Ce développement effréné peut-il être durable ? Ou du moins, moins Destructeur ? C'est la question à mille milliards de dollars. La pression monte, tant au niveau international que national, en faveur de contrôles environnementaux plus stricts et de meilleures pratiques de travail. Certaines entreprises explorent timidement l'utilisation des énergies renouvelables pour alimenter leurs fonderies, mais le déploiement à grande échelle représente un défi de taille. On parle de développer des technologies de traitement moins polluantes, mais elles sont souvent plus coûteuses. Le véritable test est de savoir si le gouvernement indonésien a la volonté et la capacité d’appliquer ses propres réglementations contre les puissants intérêts économiques qui alimentent ce boom. Peuvent-ils passer de l'état de juste L'usine de nickel du monde deviendra-t-elle un gestionnaire véritablement responsable de ses ressources et de ses employés ? C'est un défi de taille, alors que les liquidités affluent et que la demande mondiale ne montre aucun signe de ralentissement.

Alors, qu’est-ce que cela signifie pour vous, le conducteur potentiel de VE, ou simplement un citoyen d’une planète essayant de se décarboner ? Cela signifie que la voie vers l'électrification est pavée de compromis complexes. Votre véhicule électrique, propre et silencieux, n'est « vert » que si les minéraux qui l'alimentent sont utilisés. L'essor du nickel en Indonésie est absolument essentiel à la production des millions de batteries nécessaires à l'abandon des combustibles fossiles. Point final. Il n’y a pas de transition énergétique mondiale sans le nickel indonésien à l’heure actuelle.

Mais cette nécessité n’efface pas comme par magie la déforestation, les risques liés aux déchets toxiques, la pollution au charbon ou les tensions sociales. Le modèle actuel est écologiquement imprudent et socialement précaire. Ce rapport révèle l'hypocrisie flagrante des ambitions écologiques de l'Occident, qui exige des minéraux tout en fermant les yeux sur leur provenance. Il met également en lumière l'immense pouvoir que détiennent désormais les nations riches en ressources dans cette nouvelle ère industrielle.

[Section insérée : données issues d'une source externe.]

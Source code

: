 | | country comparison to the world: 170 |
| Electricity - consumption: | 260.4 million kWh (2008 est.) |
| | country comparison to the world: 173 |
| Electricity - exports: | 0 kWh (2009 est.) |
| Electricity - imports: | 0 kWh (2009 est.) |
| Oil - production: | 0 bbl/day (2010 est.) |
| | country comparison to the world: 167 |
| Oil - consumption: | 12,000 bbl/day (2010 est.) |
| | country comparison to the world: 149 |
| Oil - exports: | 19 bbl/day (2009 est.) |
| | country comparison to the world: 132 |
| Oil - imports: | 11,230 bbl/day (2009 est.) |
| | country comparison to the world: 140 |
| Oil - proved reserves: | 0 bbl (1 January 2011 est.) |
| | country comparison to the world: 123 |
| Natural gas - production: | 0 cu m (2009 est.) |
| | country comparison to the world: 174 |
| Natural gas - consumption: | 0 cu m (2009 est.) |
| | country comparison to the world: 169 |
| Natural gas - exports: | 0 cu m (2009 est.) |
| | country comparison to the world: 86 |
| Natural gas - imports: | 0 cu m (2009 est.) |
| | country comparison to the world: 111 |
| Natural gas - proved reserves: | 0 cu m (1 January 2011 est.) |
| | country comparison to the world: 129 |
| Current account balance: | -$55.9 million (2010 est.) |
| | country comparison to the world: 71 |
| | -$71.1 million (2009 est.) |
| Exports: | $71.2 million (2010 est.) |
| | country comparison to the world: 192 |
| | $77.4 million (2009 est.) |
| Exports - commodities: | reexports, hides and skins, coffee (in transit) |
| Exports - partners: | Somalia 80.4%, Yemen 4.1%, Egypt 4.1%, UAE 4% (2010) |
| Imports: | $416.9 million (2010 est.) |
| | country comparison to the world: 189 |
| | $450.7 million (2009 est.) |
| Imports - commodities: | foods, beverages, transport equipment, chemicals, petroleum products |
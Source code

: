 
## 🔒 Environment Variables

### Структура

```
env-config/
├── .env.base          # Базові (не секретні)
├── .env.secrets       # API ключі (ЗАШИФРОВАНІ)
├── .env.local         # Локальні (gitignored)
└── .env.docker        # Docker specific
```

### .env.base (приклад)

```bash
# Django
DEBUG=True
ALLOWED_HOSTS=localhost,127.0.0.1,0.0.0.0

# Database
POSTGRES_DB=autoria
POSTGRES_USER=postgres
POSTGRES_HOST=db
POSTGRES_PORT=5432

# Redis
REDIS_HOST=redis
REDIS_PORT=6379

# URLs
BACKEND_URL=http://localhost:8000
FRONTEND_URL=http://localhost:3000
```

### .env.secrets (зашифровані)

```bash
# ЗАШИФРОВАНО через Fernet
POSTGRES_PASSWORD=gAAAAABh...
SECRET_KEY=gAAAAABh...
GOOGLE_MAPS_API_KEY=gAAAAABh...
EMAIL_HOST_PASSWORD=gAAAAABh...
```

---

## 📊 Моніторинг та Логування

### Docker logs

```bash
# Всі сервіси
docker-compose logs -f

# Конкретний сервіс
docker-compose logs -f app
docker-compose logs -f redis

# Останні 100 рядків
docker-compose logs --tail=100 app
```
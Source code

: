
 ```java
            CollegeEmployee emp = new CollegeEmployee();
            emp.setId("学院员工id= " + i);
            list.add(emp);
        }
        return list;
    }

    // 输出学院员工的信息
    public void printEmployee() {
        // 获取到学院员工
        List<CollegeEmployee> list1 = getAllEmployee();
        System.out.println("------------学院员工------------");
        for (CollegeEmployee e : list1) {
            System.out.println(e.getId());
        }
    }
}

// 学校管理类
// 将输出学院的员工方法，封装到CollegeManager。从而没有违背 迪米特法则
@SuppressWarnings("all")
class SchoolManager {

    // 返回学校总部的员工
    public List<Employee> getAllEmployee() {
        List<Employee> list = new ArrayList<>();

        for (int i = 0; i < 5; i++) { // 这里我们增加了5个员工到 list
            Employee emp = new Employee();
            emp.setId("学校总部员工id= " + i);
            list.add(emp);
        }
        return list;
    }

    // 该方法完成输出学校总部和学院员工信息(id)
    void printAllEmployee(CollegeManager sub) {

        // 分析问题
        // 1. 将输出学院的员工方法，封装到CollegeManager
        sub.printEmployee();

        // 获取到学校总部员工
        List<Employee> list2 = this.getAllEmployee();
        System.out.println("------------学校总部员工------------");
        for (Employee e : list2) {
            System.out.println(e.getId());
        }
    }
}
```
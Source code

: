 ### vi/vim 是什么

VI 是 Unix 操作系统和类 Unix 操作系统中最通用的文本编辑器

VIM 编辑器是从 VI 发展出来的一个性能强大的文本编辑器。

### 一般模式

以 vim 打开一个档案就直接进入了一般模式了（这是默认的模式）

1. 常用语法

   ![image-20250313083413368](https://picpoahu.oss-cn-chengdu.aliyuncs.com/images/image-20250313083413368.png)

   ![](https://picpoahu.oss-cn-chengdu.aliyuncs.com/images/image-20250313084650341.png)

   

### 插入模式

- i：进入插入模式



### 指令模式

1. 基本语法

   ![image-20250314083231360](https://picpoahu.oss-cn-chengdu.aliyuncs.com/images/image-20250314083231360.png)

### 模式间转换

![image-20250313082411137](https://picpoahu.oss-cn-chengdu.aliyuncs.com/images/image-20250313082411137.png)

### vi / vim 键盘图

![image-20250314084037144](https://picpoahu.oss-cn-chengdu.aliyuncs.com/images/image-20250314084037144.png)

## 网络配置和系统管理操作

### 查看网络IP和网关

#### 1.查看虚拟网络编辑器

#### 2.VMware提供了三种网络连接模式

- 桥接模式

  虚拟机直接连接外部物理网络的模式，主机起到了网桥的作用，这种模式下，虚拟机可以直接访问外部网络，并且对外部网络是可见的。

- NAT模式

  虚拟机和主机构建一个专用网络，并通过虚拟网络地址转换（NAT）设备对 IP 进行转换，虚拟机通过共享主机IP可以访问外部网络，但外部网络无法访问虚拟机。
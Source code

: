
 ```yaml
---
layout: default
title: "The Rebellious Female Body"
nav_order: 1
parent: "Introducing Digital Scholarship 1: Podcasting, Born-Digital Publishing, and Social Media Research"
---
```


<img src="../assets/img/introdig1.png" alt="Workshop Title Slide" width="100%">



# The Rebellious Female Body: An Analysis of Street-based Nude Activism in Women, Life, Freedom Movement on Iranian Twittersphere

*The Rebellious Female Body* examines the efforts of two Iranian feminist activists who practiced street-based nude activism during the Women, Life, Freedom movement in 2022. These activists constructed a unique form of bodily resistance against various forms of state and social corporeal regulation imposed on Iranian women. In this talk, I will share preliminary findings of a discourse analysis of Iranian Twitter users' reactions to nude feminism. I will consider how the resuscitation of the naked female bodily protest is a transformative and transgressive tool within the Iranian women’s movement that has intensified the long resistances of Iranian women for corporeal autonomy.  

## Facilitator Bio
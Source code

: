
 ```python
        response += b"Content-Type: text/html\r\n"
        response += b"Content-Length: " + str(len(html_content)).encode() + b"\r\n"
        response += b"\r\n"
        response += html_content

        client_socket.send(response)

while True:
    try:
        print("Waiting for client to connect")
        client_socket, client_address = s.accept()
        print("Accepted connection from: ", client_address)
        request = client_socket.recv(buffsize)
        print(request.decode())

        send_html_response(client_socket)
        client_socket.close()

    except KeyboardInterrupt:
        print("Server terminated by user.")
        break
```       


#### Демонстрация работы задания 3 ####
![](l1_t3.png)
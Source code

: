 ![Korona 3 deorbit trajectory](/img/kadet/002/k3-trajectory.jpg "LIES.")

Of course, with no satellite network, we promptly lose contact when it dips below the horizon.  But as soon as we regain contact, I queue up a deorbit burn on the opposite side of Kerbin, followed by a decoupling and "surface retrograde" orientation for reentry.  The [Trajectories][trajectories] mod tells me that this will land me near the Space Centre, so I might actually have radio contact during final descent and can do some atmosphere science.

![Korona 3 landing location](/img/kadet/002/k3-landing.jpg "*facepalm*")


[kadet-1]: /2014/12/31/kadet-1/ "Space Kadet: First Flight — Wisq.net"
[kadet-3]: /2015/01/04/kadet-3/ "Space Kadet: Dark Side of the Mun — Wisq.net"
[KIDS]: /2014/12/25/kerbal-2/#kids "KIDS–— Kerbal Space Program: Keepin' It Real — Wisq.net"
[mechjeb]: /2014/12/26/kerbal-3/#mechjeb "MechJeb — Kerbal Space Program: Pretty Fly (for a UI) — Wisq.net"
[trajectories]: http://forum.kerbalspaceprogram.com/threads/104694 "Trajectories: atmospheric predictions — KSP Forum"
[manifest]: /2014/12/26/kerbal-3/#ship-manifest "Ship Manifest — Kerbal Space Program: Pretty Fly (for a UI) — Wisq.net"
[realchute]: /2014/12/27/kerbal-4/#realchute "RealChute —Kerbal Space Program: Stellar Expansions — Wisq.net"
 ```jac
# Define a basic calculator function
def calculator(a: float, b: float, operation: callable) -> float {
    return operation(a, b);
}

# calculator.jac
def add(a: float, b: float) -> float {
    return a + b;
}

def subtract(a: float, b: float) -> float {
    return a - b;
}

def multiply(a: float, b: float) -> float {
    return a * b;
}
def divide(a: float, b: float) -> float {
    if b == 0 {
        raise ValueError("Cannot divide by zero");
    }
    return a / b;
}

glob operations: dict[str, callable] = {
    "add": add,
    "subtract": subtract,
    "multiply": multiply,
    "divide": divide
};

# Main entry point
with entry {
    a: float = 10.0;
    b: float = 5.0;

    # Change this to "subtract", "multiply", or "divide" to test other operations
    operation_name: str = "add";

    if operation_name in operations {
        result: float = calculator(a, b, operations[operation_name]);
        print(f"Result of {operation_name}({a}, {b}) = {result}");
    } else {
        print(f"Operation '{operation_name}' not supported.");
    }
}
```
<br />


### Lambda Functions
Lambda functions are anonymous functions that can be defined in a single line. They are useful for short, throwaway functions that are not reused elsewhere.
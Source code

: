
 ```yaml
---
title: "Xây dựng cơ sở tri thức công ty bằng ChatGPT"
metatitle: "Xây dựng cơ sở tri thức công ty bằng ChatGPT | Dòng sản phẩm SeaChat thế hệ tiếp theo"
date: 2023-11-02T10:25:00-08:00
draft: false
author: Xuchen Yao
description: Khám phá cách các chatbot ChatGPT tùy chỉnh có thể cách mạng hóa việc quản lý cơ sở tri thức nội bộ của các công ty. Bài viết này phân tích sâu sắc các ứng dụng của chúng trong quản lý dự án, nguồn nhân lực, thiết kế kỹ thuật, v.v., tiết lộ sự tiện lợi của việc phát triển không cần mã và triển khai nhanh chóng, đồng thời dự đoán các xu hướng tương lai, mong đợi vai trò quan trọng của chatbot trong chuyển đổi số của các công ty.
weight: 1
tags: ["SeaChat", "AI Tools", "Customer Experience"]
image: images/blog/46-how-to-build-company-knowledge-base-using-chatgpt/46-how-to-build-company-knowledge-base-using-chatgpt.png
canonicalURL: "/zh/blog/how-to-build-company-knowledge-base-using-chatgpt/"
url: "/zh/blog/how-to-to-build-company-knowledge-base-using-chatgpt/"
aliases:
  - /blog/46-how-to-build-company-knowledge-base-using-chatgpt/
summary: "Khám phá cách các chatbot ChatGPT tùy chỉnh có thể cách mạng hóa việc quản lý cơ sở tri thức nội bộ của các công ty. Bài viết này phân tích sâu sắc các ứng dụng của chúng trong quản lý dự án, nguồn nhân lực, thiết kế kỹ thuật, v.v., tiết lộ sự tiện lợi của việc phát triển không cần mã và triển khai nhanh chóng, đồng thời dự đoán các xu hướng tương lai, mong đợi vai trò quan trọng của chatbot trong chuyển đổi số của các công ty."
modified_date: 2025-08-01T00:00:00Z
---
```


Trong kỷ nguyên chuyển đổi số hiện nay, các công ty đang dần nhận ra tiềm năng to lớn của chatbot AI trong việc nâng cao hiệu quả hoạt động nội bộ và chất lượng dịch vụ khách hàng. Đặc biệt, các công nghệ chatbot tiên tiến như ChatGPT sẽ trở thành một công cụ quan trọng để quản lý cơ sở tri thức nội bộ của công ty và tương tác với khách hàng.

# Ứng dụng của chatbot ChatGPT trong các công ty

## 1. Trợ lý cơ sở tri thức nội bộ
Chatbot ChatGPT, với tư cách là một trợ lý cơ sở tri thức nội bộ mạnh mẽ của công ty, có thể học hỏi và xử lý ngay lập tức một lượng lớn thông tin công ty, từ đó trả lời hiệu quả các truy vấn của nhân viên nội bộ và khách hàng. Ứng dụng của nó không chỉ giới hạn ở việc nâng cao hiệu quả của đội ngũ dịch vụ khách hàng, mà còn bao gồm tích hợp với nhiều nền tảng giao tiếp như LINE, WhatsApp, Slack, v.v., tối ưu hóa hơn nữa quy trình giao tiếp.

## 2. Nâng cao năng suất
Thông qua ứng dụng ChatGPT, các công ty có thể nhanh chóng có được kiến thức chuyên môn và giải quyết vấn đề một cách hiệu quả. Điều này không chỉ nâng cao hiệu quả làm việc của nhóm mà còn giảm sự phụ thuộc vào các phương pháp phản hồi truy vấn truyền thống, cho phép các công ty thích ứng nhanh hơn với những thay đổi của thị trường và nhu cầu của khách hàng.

L'Indonésie détient de nombreux atouts. Elle les a exploités avec audace pour transformer son destin économique. Le monde a désespérément besoin de son nickel. Mais la planète, et les populations vivant à proximité de ces mines et fonderies, ont désespérément besoin que ce nickel soit produit de manière responsable. Le succès ou l’échec du pari de l’Indonésie sur le nickel ne façonnera pas seulement son propre avenir ; il déterminera fondamentalement à quel point nos rêves électriques mondiaux sont véritablement « verts ». La course aux batteries est lancée, mais la gagner ne signifie pas mettre en péril l'avenir que nous cherchons à préserver. Le monde entier nous observe, et le temps presse.